• [RECORDS SUPPLIED]:
++++++++

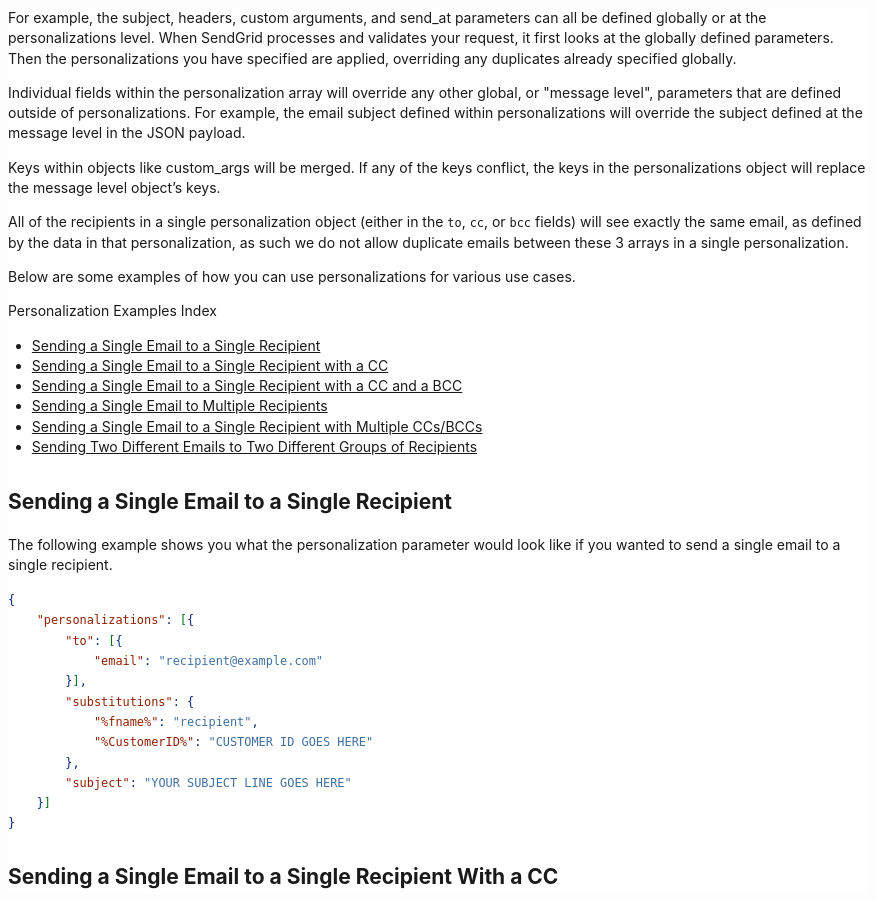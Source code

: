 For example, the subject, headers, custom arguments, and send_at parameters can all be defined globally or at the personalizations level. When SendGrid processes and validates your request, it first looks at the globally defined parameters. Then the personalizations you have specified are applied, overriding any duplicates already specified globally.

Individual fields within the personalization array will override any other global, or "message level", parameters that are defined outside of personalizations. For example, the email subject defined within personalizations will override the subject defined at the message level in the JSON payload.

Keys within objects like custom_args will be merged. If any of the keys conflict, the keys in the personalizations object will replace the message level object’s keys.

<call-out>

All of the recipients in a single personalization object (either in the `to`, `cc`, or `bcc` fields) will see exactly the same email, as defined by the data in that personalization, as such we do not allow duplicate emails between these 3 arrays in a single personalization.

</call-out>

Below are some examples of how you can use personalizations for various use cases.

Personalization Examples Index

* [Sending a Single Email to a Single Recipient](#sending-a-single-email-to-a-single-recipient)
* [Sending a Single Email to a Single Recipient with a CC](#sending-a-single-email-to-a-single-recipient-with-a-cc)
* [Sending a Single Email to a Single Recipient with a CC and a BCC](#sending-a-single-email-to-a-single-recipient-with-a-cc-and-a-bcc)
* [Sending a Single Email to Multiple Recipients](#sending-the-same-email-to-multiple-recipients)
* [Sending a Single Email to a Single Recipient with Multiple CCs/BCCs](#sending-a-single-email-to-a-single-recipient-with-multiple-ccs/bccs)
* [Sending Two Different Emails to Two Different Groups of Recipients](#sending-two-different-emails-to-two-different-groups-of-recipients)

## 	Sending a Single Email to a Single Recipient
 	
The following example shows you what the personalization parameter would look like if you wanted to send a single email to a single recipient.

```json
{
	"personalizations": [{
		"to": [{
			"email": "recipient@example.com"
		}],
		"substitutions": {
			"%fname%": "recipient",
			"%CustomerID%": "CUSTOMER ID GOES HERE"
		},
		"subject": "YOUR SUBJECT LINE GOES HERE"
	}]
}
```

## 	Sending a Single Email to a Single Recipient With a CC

++++++++

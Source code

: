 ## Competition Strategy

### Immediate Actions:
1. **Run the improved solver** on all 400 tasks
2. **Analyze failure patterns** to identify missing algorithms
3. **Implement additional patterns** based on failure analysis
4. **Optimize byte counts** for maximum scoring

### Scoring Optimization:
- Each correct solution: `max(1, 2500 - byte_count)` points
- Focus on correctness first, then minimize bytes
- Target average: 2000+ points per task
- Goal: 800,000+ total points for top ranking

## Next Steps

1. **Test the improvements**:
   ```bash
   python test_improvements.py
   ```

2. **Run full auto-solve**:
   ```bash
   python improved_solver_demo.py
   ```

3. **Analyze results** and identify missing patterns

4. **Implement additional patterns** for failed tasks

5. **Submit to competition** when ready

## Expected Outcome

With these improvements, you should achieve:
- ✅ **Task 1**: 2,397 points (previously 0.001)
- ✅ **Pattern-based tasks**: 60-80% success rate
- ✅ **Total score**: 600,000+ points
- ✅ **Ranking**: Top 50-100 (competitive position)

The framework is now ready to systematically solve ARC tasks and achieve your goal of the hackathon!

++++++++

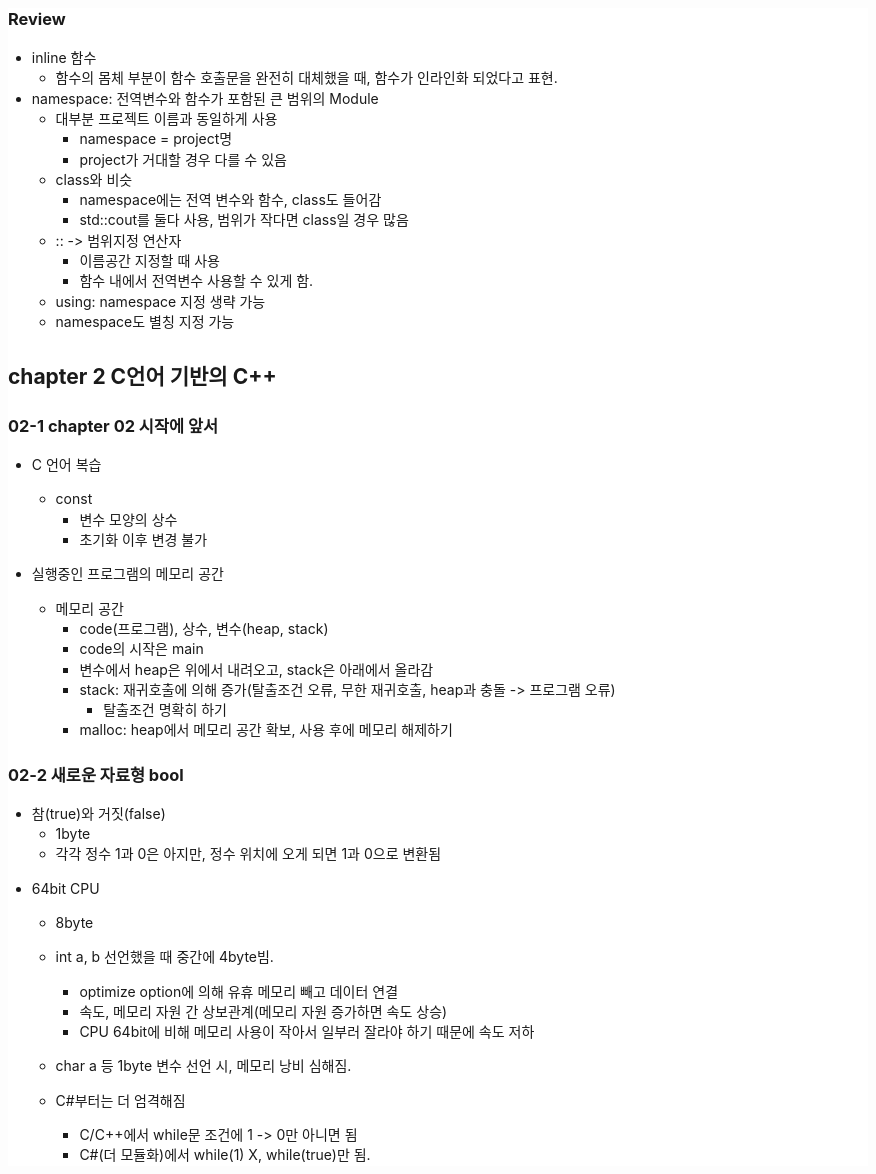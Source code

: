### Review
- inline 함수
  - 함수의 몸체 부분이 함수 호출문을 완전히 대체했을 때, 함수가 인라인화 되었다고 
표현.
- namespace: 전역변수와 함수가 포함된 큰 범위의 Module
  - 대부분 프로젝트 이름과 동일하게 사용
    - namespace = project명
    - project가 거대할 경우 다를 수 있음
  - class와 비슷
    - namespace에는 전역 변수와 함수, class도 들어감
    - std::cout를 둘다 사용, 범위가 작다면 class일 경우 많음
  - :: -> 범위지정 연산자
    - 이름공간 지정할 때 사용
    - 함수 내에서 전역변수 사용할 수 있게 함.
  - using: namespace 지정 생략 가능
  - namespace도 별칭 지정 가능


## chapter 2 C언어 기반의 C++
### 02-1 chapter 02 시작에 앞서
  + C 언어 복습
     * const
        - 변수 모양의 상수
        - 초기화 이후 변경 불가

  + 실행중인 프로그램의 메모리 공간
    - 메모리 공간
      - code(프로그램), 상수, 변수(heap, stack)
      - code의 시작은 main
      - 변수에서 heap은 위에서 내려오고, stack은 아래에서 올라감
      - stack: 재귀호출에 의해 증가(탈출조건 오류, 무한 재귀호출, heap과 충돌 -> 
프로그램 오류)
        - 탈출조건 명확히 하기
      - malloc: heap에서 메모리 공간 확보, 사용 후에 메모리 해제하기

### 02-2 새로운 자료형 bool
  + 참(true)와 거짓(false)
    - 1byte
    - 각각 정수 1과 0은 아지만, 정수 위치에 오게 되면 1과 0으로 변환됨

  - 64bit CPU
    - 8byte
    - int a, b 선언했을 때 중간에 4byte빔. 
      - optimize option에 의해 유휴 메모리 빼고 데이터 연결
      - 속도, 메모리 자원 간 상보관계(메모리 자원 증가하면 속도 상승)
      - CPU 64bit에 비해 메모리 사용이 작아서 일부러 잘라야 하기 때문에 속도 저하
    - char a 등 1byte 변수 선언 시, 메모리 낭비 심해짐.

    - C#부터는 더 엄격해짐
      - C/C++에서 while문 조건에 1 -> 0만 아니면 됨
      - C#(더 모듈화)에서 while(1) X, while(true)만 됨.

++++++++

Within the material above, find the lines that contain the word "tasks"; copy them.

1. **Run the improved solver** on all 400 tasks
4. **Implement additional patterns** for failed tasks
- ✅ **Pattern-based tasks**: 60-80% success rate
The framework is now ready to systematically solve ARC tasks and achieve your goal of the hackathon!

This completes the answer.